A Medley of Potpourri: Aug 16, 2022

Tuesday, August 16, 2022

Nonstandard calculus

From Wikipedia, the free encyclopedia

https://en.wikipedia.org/wiki/Nonstandard_calculus

In mathematics, nonstandard calculus is the modern application of infinitesimals, in the sense of nonstandard analysis, to infinitesimal calculus. It provides a rigorous justification for some arguments in calculus that were previously considered merely heuristic.

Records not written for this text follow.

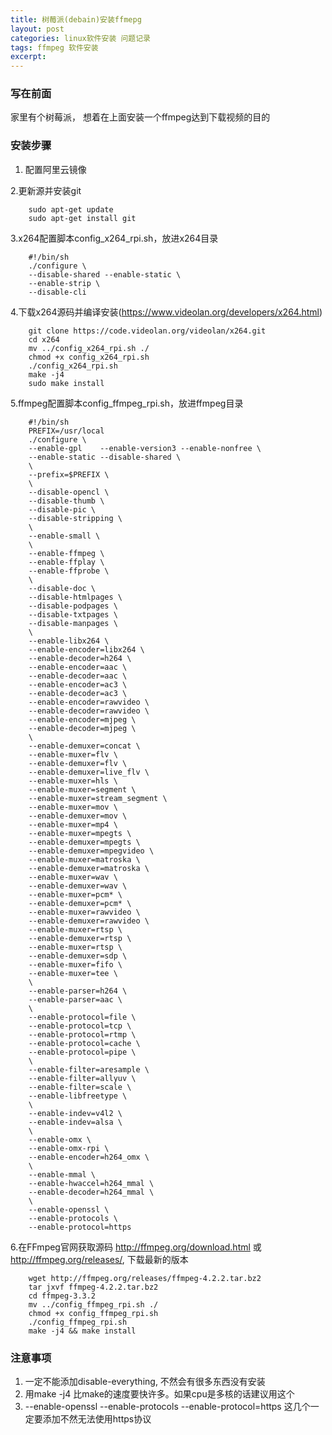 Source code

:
 ```yaml
---
title: 树莓派(debain)安装ffmepg
layout: post
categories: linux软件安装 问题记录
tags: ffmpeg 软件安装
excerpt: 
---
```


### 写在前面
家里有个树莓派， 想着在上面安装一个ffmpeg达到下载视频的目的

### 安装步骤
1. 配置阿里云镜像

2.更新源并安装git
```shell
    sudo apt-get update
    sudo apt-get install git
```
3.x264配置脚本config_x264_rpi.sh，放进x264目录
```shelll
    #!/bin/sh
    ./configure \
    --disable-shared --enable-static \
    --enable-strip \
    --disable-cli
```
4.下载x264源码并编译安装(https://www.videolan.org/developers/x264.html)
```shell
    git clone https://code.videolan.org/videolan/x264.git
    cd x264
    mv ../config_x264_rpi.sh ./
    chmod +x config_x264_rpi.sh
    ./config_x264_rpi.sh
    make -j4
    sudo make install
```
5.ffmpeg配置脚本config_ffmpeg_rpi.sh，放进ffmpeg目录
```shell
    #!/bin/sh
    PREFIX=/usr/local
    ./configure \
    --enable-gpl    --enable-version3 --enable-nonfree \
    --enable-static --disable-shared \
    \
    --prefix=$PREFIX \
    \
    --disable-opencl \
    --disable-thumb \
    --disable-pic \
    --disable-stripping \
    \
    --enable-small \
    \
    --enable-ffmpeg \
    --enable-ffplay \
    --enable-ffprobe \
    \
    --disable-doc \
    --disable-htmlpages \
    --disable-podpages \
    --disable-txtpages \
    --disable-manpages \
    \
    --enable-libx264 \
    --enable-encoder=libx264 \
    --enable-decoder=h264 \
    --enable-encoder=aac \
    --enable-decoder=aac \
    --enable-encoder=ac3 \
    --enable-decoder=ac3 \
    --enable-encoder=rawvideo \
    --enable-decoder=rawvideo \
    --enable-encoder=mjpeg \
    --enable-decoder=mjpeg \
    \
    --enable-demuxer=concat \
    --enable-muxer=flv \
    --enable-demuxer=flv \
    --enable-demuxer=live_flv \
    --enable-muxer=hls \
    --enable-muxer=segment \
    --enable-muxer=stream_segment \
    --enable-muxer=mov \
    --enable-demuxer=mov \
    --enable-muxer=mp4 \
    --enable-muxer=mpegts \
    --enable-demuxer=mpegts \
    --enable-demuxer=mpegvideo \
    --enable-muxer=matroska \
    --enable-demuxer=matroska \
    --enable-muxer=wav \
    --enable-demuxer=wav \
    --enable-muxer=pcm* \
    --enable-demuxer=pcm* \
    --enable-muxer=rawvideo \
    --enable-demuxer=rawvideo \
    --enable-muxer=rtsp \
    --enable-demuxer=rtsp \
    --enable-muxer=rtsp \
    --enable-demuxer=sdp \
    --enable-muxer=fifo \
    --enable-muxer=tee \
    \
    --enable-parser=h264 \
    --enable-parser=aac \
    \
    --enable-protocol=file \
    --enable-protocol=tcp \
    --enable-protocol=rtmp \
    --enable-protocol=cache \
    --enable-protocol=pipe \
    \
    --enable-filter=aresample \
    --enable-filter=allyuv \
    --enable-filter=scale \
    --enable-libfreetype \
    \
    --enable-indev=v4l2 \
    --enable-indev=alsa \
    \
    --enable-omx \
    --enable-omx-rpi \
    --enable-encoder=h264_omx \
    \
    --enable-mmal \
    --enable-hwaccel=h264_mmal \
    --enable-decoder=h264_mmal \
    \
    --enable-openssl \
    --enable-protocols \
    --enable-protocol=https
```
6.在FFmpeg官网获取源码 http://ffmpeg.org/download.html 或 http://ffmpeg.org/releases/, 下载最新的版本
```shell
    wget http://ffmpeg.org/releases/ffmpeg-4.2.2.tar.bz2
    tar jxvf ffmpeg-4.2.2.tar.bz2
    cd ffmpeg-3.3.2
    mv ../config_ffmpeg_rpi.sh ./
    chmod +x config_ffmpeg_rpi.sh
    ./config_ffmpeg_rpi.sh
    make -j4 && make install 
```

### 注意事项
1. 一定不能添加disable-everything, 不然会有很多东西没有安装
2. 用make -j4 比make的速度要快许多。如果cpu是多核的话建议用这个
3. --enable-openssl --enable-protocols --enable-protocol=https 这几个一定要添加不然无法使用https协议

Non-rigorous calculations with infinitesimals were widely used before Karl Weierstrass sought to replace them with the (ε, δ)-definition of limit starting in the 1870s. (See history of calculus.) For almost one hundred years thereafter, mathematicians such as Richard Courant viewed infinitesimals as being naive and vague or meaningless.

Contrary to such views, Abraham Robinson showed in 1960 that infinitesimals are precise, clear, and meaningful, building upon work by Edwin Hewitt and Jerzy Łoś. According to Howard Keisler, "Robinson solved a three hundred year old problem by giving a precise treatment of infinitesimals. Robinson's achievement will probably rank as one of the major mathematical advances of the twentieth century."

History

The history of nonstandard calculus began with the use of infinitely small quantities, called infinitesimals in calculus. The use of infinitesimals can be found in the foundations of calculus independently developed by Gottfried Leibniz and Isaac Newton starting in the 1660s. John Wallis refined earlier techniques of indivisibles of Cavalieri and others by exploiting an infinitesimal quantity he denoted ${\tfrac {1}{\infty }}$ in area calculations, preparing the ground for integral calculus. They drew on the work of such mathematicians as Pierre de Fermat, Isaac Barrow and René Descartes.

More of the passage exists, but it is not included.